Seventh Day Adventist Church

“First Seventh Day Adventist Church. This church was organized on July 30, 1892. Their first meeting place was in the Red Men’s Hall where they met from Sept. 25, 1892, until December, 1902. They then met in Eden Hall. for nine months and in September, 1903, they rented the Baptist Church at 1008 King St., where they met until 1914. They had purchased a lot on Howland St., west of Clayton St., on Sept. 18, 1902. In 1914, they proceeded to erect a brick church on this site and they moved in during that year.

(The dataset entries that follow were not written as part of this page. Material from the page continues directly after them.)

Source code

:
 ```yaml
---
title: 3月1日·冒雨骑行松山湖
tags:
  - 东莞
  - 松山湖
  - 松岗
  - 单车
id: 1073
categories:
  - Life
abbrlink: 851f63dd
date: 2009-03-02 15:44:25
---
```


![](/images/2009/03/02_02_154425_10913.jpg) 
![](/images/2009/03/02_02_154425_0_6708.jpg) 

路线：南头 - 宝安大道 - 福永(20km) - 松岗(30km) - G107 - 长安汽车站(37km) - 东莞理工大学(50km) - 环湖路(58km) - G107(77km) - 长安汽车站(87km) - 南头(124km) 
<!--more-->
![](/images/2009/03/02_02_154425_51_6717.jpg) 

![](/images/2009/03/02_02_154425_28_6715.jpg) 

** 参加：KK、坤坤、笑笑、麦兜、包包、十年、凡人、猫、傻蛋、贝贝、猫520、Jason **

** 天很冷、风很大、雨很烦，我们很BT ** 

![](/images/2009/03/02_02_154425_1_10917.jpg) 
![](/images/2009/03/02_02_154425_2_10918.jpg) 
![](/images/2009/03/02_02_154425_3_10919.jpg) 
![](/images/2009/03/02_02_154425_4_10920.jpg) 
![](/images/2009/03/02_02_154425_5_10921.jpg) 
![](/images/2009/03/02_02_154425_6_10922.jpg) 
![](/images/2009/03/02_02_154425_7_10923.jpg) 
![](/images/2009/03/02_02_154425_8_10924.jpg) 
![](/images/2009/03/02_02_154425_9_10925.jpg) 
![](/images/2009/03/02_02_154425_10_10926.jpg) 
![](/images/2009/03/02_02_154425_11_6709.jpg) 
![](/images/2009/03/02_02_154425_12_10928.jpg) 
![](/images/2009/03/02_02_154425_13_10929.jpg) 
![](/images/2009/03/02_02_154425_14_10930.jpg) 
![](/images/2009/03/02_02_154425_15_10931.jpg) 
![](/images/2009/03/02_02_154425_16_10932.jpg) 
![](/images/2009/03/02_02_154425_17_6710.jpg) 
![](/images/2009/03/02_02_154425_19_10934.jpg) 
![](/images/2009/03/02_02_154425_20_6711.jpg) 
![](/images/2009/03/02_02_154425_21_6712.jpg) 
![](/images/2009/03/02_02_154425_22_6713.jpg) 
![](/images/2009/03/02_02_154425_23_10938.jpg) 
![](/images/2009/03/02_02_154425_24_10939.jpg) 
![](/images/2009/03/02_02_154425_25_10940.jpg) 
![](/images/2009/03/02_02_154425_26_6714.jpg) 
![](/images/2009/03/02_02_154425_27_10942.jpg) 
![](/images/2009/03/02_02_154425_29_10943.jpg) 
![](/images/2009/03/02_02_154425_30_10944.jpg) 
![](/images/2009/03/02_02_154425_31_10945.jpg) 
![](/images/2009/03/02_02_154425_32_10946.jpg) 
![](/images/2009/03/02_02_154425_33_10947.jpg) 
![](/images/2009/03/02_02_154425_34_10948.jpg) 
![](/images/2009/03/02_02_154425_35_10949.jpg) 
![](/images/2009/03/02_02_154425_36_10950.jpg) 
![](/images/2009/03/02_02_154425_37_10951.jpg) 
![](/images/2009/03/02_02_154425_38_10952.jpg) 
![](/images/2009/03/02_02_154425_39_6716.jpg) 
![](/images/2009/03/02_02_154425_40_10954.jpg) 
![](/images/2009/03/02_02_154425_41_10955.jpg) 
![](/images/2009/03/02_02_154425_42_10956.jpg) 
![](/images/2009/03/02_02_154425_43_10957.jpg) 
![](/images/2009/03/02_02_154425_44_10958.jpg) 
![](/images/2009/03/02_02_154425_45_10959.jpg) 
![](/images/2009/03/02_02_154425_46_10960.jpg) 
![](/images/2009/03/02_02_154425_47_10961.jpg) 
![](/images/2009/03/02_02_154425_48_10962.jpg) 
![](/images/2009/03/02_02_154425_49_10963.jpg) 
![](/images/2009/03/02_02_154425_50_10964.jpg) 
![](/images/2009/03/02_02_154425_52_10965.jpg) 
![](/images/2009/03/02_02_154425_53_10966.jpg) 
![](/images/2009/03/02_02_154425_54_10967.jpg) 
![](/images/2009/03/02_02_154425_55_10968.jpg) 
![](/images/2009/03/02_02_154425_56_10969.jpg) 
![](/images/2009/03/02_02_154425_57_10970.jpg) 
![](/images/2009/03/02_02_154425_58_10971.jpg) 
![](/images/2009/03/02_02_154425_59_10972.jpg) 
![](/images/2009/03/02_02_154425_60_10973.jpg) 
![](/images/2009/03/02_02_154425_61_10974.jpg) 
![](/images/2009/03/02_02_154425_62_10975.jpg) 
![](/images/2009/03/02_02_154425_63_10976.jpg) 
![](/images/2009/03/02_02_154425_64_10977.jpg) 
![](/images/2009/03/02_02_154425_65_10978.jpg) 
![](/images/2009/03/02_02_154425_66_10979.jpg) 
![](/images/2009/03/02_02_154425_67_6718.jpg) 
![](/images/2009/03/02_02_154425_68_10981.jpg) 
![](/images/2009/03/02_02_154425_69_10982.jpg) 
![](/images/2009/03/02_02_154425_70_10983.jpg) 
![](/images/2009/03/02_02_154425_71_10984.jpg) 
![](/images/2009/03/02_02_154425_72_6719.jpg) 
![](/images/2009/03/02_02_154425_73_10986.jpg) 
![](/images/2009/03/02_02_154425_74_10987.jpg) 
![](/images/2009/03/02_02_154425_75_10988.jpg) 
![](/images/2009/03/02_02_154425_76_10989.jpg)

The complexion of this neighborhood having changed, they sold the church to Manitoo Tribe of the Red Men on June 26, 1924. For the next two years they met in the First United Presbyterian Church and in the Swedish Methodist Church. They purchased the dwelling at the northeast corner of Eleventh and Adams Sts., on Jan. 13, 1926, and held their first meeting in their new home on Sept. 4, 1926. The church was dedicated on Sept. 15, 1945. The speakers included Elders F. H. Robbins, C. V. Leach and Horace E. Walsh, the pastor, who read a history of the church.” (1)

 



Text Source:

1. Frank R. Zebley, The Churches of Delaware, Wilmington, Delaware, 1947, p. 98.